Les liens du sang
Vous avez demandé une preuve, la voici.
Ces mots étaient griffonnés sur une simple en enveloppe. Dedans se trouvait un mouchoir tâché de sang qui enroulait un petit doigt, découpé grossièrement.
Mon père se tenait à genoux dans l'entrée, exactement là où il avait reçu le courrier.
Il répétait sans cesse: je voulais juste savoir, je voulais juste savoir...
Ça commençait à bien faire cette histoire.
_Papa reprends toi! Ça s'trouve c'est même pas le doigt de Méli. Dis-je excédé.
_Bien sûr que si c'est le sien. Me dit-il avec une voix presque désincarnée, remplie de douleur. Ils ont coupé le doigt avec la tâche de naissance. Le doigt de ma petite princesse... Elle doit être terrorisée.
Et il se mit à pleurer silencieusement.
Les consignes étaient simples:
Nous avons votre fille. Payez la rançon. Ne prévenez pas la police. Attendez les instructions.
Moi j'étais comme un lion en cage, je voulais juste revoir ma petite soeur. Et ne rien faire me rendait complètement fou. Ça prenait du temps de rassembler autant d'argent sans éveiller les soupçons. On pouvait pas simplement liquider nos avoirs comme ça sans raisons.

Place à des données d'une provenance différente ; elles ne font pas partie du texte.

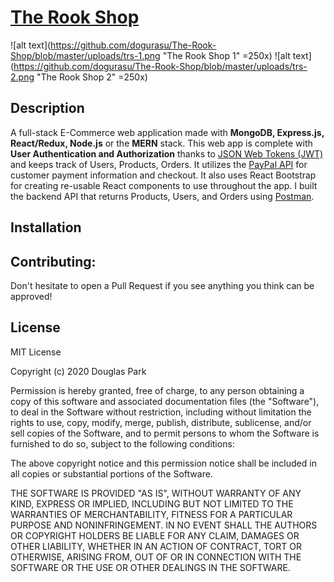 # [The Rook Shop](https://therookshop.herokuapp.com/ "The Rook Shop")
![alt text](https://github.com/dogurasu/The-Rook-Shop/blob/master/uploads/trs-1.png "The Rook Shop 1" =250x)
![alt text](https://github.com/dogurasu/The-Rook-Shop/blob/master/uploads/trs-2.png "The Rook Shop 2" =250x)

## Description
A full-stack E-Commerce web application made with **MongoDB, Express.js, React/Redux, Node.js** or the **MERN** stack. This web app is complete with **User Authentication and Authorization** thanks to [JSON Web Tokens (JWT)](https://jwt.io/ "JWT") and keeps track of Users, Products, Orders. It utilizes the [PayPal API](https://developer.paypal.com/docs/api/overview/ "PayPal Developer Docs") for customer payment information and checkout. It also uses React Bootstrap for creating re-usable React components to use throughout the app. I built the backend API that returns Products, Users, and Orders using [Postman](https://www.postman.com/ "Postman").

## Installation


## Contributing:
Don't hesitate to open a Pull Request if you see anything you think can be approved!

## License
MIT License

Copyright (c) 2020 Douglas Park

Permission is hereby granted, free of charge, to any person obtaining a copy
of this software and associated documentation files (the "Software"), to deal
in the Software without restriction, including without limitation the rights
to use, copy, modify, merge, publish, distribute, sublicense, and/or sell
copies of the Software, and to permit persons to whom the Software is
furnished to do so, subject to the following conditions:

The above copyright notice and this permission notice shall be included in all
copies or substantial portions of the Software.

THE SOFTWARE IS PROVIDED "AS IS", WITHOUT WARRANTY OF ANY KIND, EXPRESS OR
IMPLIED, INCLUDING BUT NOT LIMITED TO THE WARRANTIES OF MERCHANTABILITY,
FITNESS FOR A PARTICULAR PURPOSE AND NONINFRINGEMENT. IN NO EVENT SHALL THE
AUTHORS OR COPYRIGHT HOLDERS BE LIABLE FOR ANY CLAIM, DAMAGES OR OTHER
LIABILITY, WHETHER IN AN ACTION OF CONTRACT, TORT OR OTHERWISE, ARISING FROM,
OUT OF OR IN CONNECTION WITH THE SOFTWARE OR THE USE OR OTHER DEALINGS IN THE
SOFTWARE.
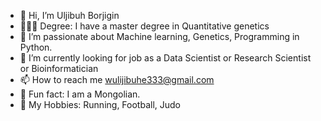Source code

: - 👋 Hi, I’m Uljibuh Borjigin
- 👨🏻‍🎓 Degree:  I have a master degree in Quantitative genetics
- 👀 I’m passionate about Machine learning, Genetics, Programming in Python.
- 🌱 I’m currently looking for job as a Data Scientist or Research Scientist or Bioinformatician
- 📫 How to reach me wulijibuhe333@gmail.com
- 🧬 Fun fact: I am a Mongolian.
- 🎯 My Hobbies: Running, Football, Judo
<!---
Uljibuh/Uljibuh is a ✨ special ✨ repository because its `README.md` (this file) appears on your GitHub profile.
You can click the Preview link to take a look at your changes.
--->
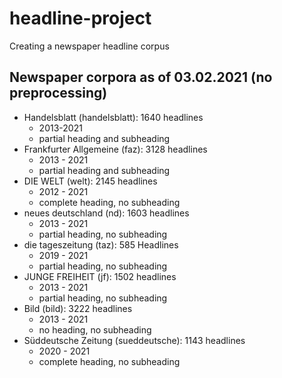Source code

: # headline-project
Creating a newspaper headline corpus

## Newspaper corpora as of 03.02.2021 (no preprocessing)
* Handelsblatt (handelsblatt): 1640 headlines
  * 2013-2021
  * partial heading and subheading
* Frankfurter Allgemeine (faz): 3128 headlines
  * 2013 - 2021
  * partial heading and subheading
* DIE WELT (welt): 2145 headlines
  * 2012 - 2021
  * complete heading, no subheading
* neues deutschland (nd): 1603 headlines
  * 2013 - 2021
  * partial heading, no subheading
* die tageszeitung (taz): 585 Headlines
  * 2019 - 2021
  * partial heading, no subheading
* JUNGE FREIHEIT (jf): 1502 headlines
  * 2013 - 2021
  * partial heading, no subheading
* Bild (bild): 3222 headlines
  * 2013 - 2021
  * no heading, no subheading
* Süddeutsche Zeitung (sueddeutsche): 1143 headlines
  * 2020 - 2021
  * complete heading, no subheading
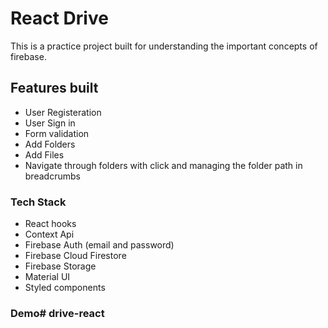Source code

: # React Drive

This is a practice project built for understanding the important concepts of firebase.

## Features built

* User Registeration
* User Sign in
* Form validation
* Add Folders
* Add Files
* Navigate through folders with click and managing the folder path in breadcrumbs

### Tech Stack

* React hooks
* Context Api
* Firebase Auth (email and password)
* Firebase Cloud Firestore
* Firebase Storage
* Material UI
* Styled components

### Demo# drive-react
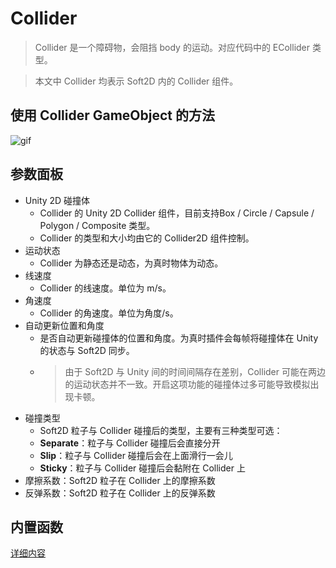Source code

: # Collider

> Collider 是一个障碍物，会阻挡 body 的运动。对应代码中的 ECollider 类型。

> 本文中 Collider 均表示 Soft2D 内的 Collider 组件。

## 使用 Collider GameObject 的方法

![gif](../../GIFs/Collider.gif)

## 参数面板

- Unity 2D 碰撞体
  - Collider 的 Unity 2D Collider 组件，目前支持Box / Circle / Capsule / Polygon / Composite 类型。
  - Collider 的类型和大小均由它的 Collider2D 组件控制。
- 运动状态
  - Collider 为静态还是动态，为真时物体为动态。
- 线速度
  - Collider 的线速度。单位为 m/s。
- 角速度
  - Collider 的角速度。单位为角度/s。
- 自动更新位置和角度
  - 是否自动更新碰撞体的位置和角度。为真时插件会每帧将碰撞体在 Unity 的状态与 Soft2D 同步。
  - > 由于 Soft2D 与 Unity 间的时间间隔存在差别，Collider 可能在两边的运动状态并不一致。开启这项功能的碰撞体过多可能导致模拟出现卡顿。
- 碰撞类型
  - Soft2D 粒子与 Collider 碰撞后的类型，主要有三种类型可选：
  - **Separate**：粒子与 Collider 碰撞后会直接分开
  - **Slip**：粒子与 Collider 碰撞后会在上面滑行一会儿
  - **Sticky**：粒子与 Collider 碰撞后会黏附在 Collider 上
- 摩擦系数：Soft2D 粒子在 Collider 上的摩擦系数
- 反弹系数：Soft2D 粒子在 Collider 上的反弹系数

## 内置函数

[详细内容]()
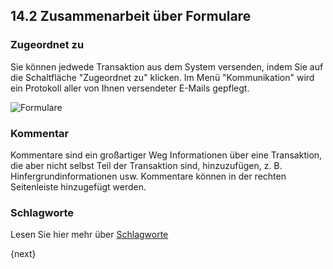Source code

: ## 14.2 Zusammenarbeit über Formulare

### Zugeordnet zu

Sie können jedwede Transaktion aus dem System versenden, indem Sie auf die Schaltfläche "Zugeordnet zu" klicken. Im Menü "Kommunikation" wird ein Protokoll aller von Ihnen versendeter E-Mails gepflegt.

![Formulare]({{docs_base_url}}/assets/old_images/erpnext/forms.png)

### Kommentar

Kommentare sind ein großartiger Weg Informationen über eine Transaktion, die aber nicht selbst Teil der Transaktion sind, hinzuzufügen, z. B. Hinfergrundinformationen usw. Kommentare können in der rechten Seitenleiste hinzugefügt werden.

### Schlagworte

Lesen Sie hier mehr über [Schlagworte]({{docs_base_url}}/user/manual/en/collaboration-tools/tags.html)

{next}
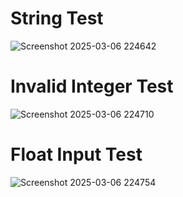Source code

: # String Test

![Screenshot 2025-03-06 224642](https://github.com/user-attachments/assets/c3e51d1c-d7c5-4bc8-afe0-8aadf9c17571)

# Invalid Integer Test

![Screenshot 2025-03-06 224710](https://github.com/user-attachments/assets/12ece909-b684-4b55-a3df-56f55e9e30f9)

# Float Input Test

![Screenshot 2025-03-06 224754](https://github.com/user-attachments/assets/b781d613-ea1d-42f9-ac02-73083b0f27ff)
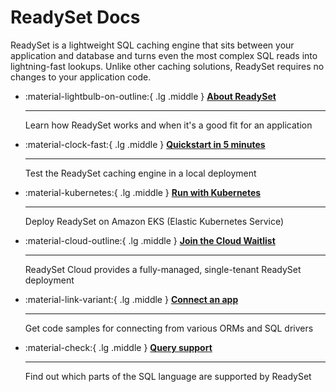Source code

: # ReadySet Docs

ReadySet is a lightweight SQL caching engine that sits between your application and database and turns even the most complex SQL reads into lightning-fast lookups. Unlike other caching solutions, ReadySet requires no changes to your application code.

<div class="grid cards" markdown>

-   :material-lightbulb-on-outline:{ .lg .middle } [__About ReadySet__](guides/intro.md)

    ---

    Learn how ReadySet works and when it's a good fit for an application

-   :material-clock-fast:{ .lg .middle } [__Quickstart in 5 minutes__](guides/quickstart.md)

    ---

    Test the ReadySet caching engine in a local deployment

-   :material-kubernetes:{ .lg .middle } [__Run with Kubernetes__](guides/deploy-readyset-kubernetes.md)

    ---

    Deploy ReadySet on Amazon EKS (Elastic Kubernetes Service)

-   :material-cloud-outline:{ .lg .middle } [__Join the Cloud Waitlist__](guides/deploy-readyset-cloud.md)

    ---

    ReadySet Cloud provides a fully-managed, single-tenant ReadySet deployment

-   :material-link-variant:{ .lg .middle } [__Connect an app__](guides/connect-an-app.md)

    ---

    Get code samples for connecting from various ORMs and SQL drivers

-   :material-check:{ .lg .middle } [__Query support__](reference/query-support.md)

    ---

    Find out which parts of the SQL language are supported by ReadySet
</div>
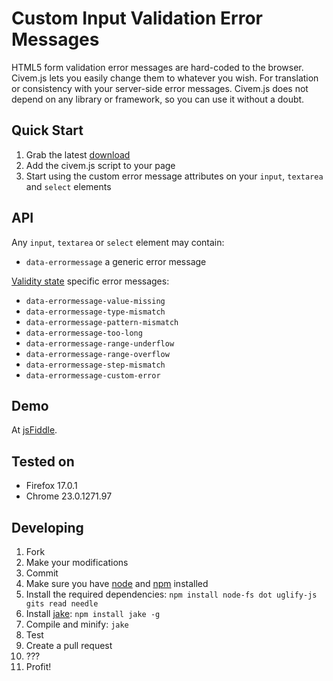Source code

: # Custom Input Validation Error Messages

HTML5 form validation error messages are hard-coded to the browser. Civem.js lets you easily change them to whatever you wish. For translation or consistency with your server-side error messages. Civem.js does not depend on any library or framework, so you can use it without a doubt.

## Quick Start

1. Grab the latest [download](https://github.com/javanto/civem.js/downloads)
1. Add the civem.js script to your page 
1. Start using the custom error message attributes on your `input`, `textarea` and `select` elements

## API

Any `input`, `textarea` or `select` element may contain:

* `data-errormessage` a generic error message

[Validity state](http://dev.w3.org/html5/spec/constraints.html#validitystate) specific error messages:

* `data-errormessage-value-missing`
* `data-errormessage-type-mismatch`
* `data-errormessage-pattern-mismatch`
* `data-errormessage-too-long`
* `data-errormessage-range-underflow`
* `data-errormessage-range-overflow`
* `data-errormessage-step-mismatch`
* `data-errormessage-custom-error`

## Demo

At [jsFiddle](http://jsfiddle.net/hleinone/njSbH/).

## Tested on

* Firefox 17.0.1
* Chrome 23.0.1271.97

## Developing

1. Fork
1. Make your modifications
1. Commit
1. Make sure you have [node](http://nodejs.org/) and [npm](http://npmjs.org/) installed
1. Install the required dependencies: `npm install node-fs dot uglify-js gits read needle`
1. Install [jake](https://github.com/mde/jake): `npm install jake -g`
1. Compile and minify: `jake` 
1. Test
1. Create a pull request
1. ???
1. Profit!
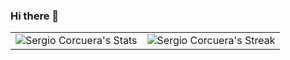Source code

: ### Hi there 👋

<div align="center">
  <table>
    <tr>
      <td>
        <div align="center">
          <img src="https://github-readme-stats.vercel.app/api?username=scorcuera&theme=tokyonight&show_icons=true&hide_border=true&count_private=true" alt="Sergio Corcuera's Stats">
        </div>
      </td>
      <td>
        <div align="center">
          <img src="https://github-readme-streak-stats.herokuapp.com/?user=scorcuera&theme=tokyonight&hide_border=true&currStreakNum=1&currStreakLabel=Current%20streak" alt="Sergio Corcuera's Streak">
        </div>
      </td>
    </tr>
  </table>
</div>
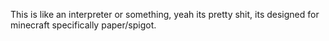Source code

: This is like an interpreter or something, yeah its pretty shit, its designed for minecraft specifically paper/spigot.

Mon père était très riche et de ce fait, il avait établi des gardes du corps autour de nous. Il savait qu'on pouvait être la cible de ce genre de problème.
Alors je ne comprenais pas. Non! Je ne comprenais pas comment ça avait pu arriver.
Mélina allait à sa leçon d'équitation quand elle a été enlevée. Il y a forcément eu un cafouillage quelque part. Ce n'était simplement pas possible que deux gardes du corps et un chauffeur aient disparu comme ça!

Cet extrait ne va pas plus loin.